• **Task brief**:
Output a verbatim copy of the data, cut off after the line that contains "subsequent purchaser many".

[Collected data]
══════════
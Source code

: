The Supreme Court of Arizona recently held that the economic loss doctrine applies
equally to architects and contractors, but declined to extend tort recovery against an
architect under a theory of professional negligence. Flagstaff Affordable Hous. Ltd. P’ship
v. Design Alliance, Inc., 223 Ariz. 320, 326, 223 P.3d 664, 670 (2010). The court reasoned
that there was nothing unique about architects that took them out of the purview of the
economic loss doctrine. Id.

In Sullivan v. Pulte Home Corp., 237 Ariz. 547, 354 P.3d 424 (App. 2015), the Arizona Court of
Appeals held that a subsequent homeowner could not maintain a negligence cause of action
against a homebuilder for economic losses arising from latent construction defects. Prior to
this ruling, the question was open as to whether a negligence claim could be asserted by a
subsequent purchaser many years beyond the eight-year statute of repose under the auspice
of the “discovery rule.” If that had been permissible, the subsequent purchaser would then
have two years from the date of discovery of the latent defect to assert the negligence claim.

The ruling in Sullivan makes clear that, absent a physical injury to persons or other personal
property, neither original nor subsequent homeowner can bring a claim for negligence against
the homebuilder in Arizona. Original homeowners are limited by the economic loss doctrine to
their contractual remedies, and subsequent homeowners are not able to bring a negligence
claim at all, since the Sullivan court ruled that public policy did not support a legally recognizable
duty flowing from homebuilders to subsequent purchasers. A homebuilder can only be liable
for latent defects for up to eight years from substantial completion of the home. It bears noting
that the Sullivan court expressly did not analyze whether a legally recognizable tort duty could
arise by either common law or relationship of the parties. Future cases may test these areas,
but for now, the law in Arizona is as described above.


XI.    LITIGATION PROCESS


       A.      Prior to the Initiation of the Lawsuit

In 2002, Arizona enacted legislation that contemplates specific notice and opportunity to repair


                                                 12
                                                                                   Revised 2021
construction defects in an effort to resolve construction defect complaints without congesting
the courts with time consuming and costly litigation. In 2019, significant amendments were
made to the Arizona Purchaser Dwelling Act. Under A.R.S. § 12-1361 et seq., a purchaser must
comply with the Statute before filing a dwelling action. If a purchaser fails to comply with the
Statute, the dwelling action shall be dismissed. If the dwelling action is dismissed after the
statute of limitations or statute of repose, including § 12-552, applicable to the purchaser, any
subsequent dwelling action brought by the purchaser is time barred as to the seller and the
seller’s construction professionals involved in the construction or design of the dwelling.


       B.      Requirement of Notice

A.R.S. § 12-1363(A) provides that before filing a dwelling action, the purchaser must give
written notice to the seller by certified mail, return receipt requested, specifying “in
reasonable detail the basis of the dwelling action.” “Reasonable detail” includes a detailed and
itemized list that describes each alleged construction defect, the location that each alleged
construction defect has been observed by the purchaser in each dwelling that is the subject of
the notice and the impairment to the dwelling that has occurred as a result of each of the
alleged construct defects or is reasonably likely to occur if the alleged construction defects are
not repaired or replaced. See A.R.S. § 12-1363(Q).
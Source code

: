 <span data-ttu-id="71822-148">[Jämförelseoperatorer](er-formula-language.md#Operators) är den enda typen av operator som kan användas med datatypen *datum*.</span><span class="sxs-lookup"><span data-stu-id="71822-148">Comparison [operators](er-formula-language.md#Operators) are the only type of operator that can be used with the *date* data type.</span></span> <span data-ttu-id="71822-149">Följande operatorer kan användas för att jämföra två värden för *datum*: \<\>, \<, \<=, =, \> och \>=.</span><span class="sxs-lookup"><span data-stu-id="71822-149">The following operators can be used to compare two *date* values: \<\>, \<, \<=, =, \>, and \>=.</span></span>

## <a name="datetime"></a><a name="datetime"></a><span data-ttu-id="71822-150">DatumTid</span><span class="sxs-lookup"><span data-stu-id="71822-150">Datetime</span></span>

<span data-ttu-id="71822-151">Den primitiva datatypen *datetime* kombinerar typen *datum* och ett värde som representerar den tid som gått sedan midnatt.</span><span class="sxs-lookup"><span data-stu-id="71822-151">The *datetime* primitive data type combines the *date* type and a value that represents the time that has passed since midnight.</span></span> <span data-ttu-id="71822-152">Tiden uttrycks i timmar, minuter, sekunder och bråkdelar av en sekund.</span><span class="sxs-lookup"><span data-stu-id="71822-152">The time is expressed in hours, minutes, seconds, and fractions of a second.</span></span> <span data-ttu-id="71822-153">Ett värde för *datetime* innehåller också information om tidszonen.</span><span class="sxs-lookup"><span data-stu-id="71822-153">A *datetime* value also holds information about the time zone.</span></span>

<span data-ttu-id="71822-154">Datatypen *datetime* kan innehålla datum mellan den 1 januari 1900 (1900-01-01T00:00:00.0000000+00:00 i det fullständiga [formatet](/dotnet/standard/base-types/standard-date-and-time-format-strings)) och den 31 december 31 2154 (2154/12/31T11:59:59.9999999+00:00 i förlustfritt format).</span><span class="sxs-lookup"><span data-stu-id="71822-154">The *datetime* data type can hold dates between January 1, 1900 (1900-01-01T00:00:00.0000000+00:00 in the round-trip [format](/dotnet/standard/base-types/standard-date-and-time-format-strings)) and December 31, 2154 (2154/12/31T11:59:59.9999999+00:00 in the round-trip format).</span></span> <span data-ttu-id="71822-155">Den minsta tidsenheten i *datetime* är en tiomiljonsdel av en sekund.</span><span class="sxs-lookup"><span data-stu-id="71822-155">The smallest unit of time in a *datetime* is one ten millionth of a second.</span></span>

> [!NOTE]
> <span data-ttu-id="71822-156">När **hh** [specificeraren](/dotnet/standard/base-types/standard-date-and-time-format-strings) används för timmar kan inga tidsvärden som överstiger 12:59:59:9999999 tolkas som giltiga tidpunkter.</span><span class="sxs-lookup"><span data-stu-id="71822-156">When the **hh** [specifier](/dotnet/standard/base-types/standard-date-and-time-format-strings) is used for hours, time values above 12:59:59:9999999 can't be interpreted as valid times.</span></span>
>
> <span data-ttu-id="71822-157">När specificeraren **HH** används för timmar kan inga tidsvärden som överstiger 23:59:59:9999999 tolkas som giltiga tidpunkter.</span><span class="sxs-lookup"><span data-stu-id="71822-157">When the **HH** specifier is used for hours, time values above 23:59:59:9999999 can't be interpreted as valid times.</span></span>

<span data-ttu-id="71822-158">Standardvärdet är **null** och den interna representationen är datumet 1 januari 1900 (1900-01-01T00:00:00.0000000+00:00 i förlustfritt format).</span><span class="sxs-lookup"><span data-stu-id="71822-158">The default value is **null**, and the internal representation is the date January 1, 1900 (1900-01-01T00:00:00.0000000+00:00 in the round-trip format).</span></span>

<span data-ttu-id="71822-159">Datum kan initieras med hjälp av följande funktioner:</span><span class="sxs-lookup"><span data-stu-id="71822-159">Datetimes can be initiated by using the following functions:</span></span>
══════════
• **Task solution**:
Source code

:The Supreme Court of Arizona recently held that the economic loss doctrine applies
equally to architects and contractors, but declined to extend tort recovery against an
architect under a theory of professional negligence. Flagstaff Affordable Hous. Ltd. P’ship
v. Design Alliance, Inc., 223 Ariz. 320, 326, 223 P.3d 664, 670 (2010). The court reasoned
that there was nothing unique about architects that took them out of the purview of the
economic loss doctrine. Id.

In Sullivan v. Pulte Home Corp., 237 Ariz. 547, 354 P.3d 424 (App. 2015), the Arizona Court of
Appeals held that a subsequent homeowner could not maintain a negligence cause of action
against a homebuilder for economic losses arising from latent construction defects. Prior to
this ruling, the question was open as to whether a negligence claim could be asserted by a
subsequent purchaser many years beyond the eight-year statute of repose under the auspice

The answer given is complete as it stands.